Records from a dataset:
# # # # # # #

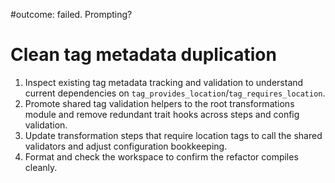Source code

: #outcome: failed. Prompting?
# Clean tag metadata duplication

1. Inspect existing tag metadata tracking and validation to understand current dependencies on `tag_provides_location`/`tag_requires_location`.
2. Promote shared tag validation helpers to the root transformations module and remove redundant trait hooks across steps and config validation.
3. Update transformation steps that require location tags to call the shared validators and adjust configuration bookkeeping.
4. Format and check the workspace to confirm the refactor compiles cleanly.

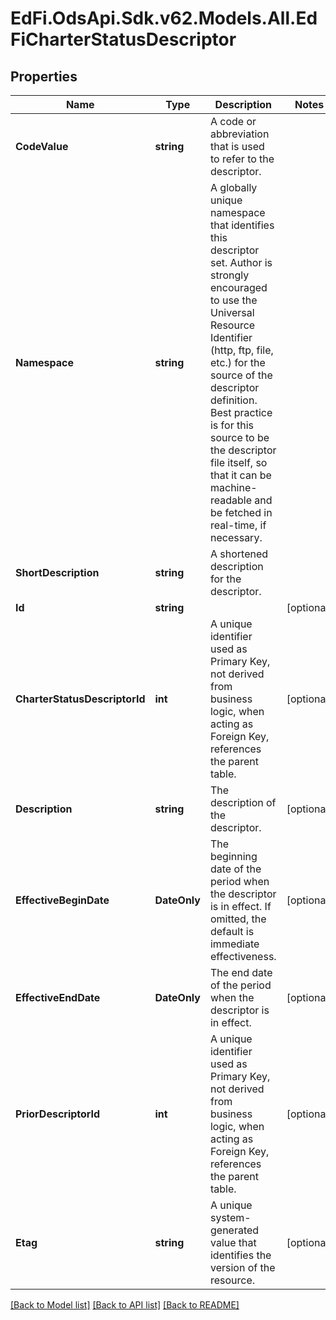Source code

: # EdFi.OdsApi.Sdk.v62.Models.All.EdFiCharterStatusDescriptor

## Properties

Name | Type | Description | Notes
------------ | ------------- | ------------- | -------------
**CodeValue** | **string** | A code or abbreviation that is used to refer to the descriptor. | 
**Namespace** | **string** | A globally unique namespace that identifies this descriptor set. Author is strongly encouraged to use the Universal Resource Identifier (http, ftp, file, etc.) for the source of the descriptor definition. Best practice is for this source to be the descriptor file itself, so that it can be machine-readable and be fetched in real-time, if necessary. | 
**ShortDescription** | **string** | A shortened description for the descriptor. | 
**Id** | **string** |  | [optional] 
**CharterStatusDescriptorId** | **int** | A unique identifier used as Primary Key, not derived from business logic, when acting as Foreign Key, references the parent table. | [optional] 
**Description** | **string** | The description of the descriptor. | [optional] 
**EffectiveBeginDate** | **DateOnly** | The beginning date of the period when the descriptor is in effect. If omitted, the default is immediate effectiveness. | [optional] 
**EffectiveEndDate** | **DateOnly** | The end date of the period when the descriptor is in effect. | [optional] 
**PriorDescriptorId** | **int** | A unique identifier used as Primary Key, not derived from business logic, when acting as Foreign Key, references the parent table. | [optional] 
**Etag** | **string** | A unique system-generated value that identifies the version of the resource. | [optional] 

[[Back to Model list]](../../README.md#documentation-for-models) [[Back to API list]](../../README.md#documentation-for-api-endpoints) [[Back to README]](../../README.md)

# # # # # # #

## [TASK DESCRIPTION]
Repeat the lines above exactly, beginning with the one containing "1. Inspect existing" and finishing with the one containing "to the descriptor. |". No pictures belong in the copy.

## [TASK RESPONSE]
1. Inspect existing tag metadata tracking and validation to understand current dependencies on `tag_provides_location`/`tag_requires_location`.
2. Promote shared tag validation helpers to the root transformations module and remove redundant trait hooks across steps and config validation.
3. Update transformation steps that require location tags to call the shared validators and adjust configuration bookkeeping.
4. Format and check the workspace to confirm the refactor compiles cleanly.

Source code

: # EdFi.OdsApi.Sdk.v62.Models.All.EdFiCharterStatusDescriptor

## Properties

Name | Type | Description | Notes
------------ | ------------- | ------------- | -------------
**CodeValue** | **string** | A code or abbreviation that is used to refer to the descriptor. | 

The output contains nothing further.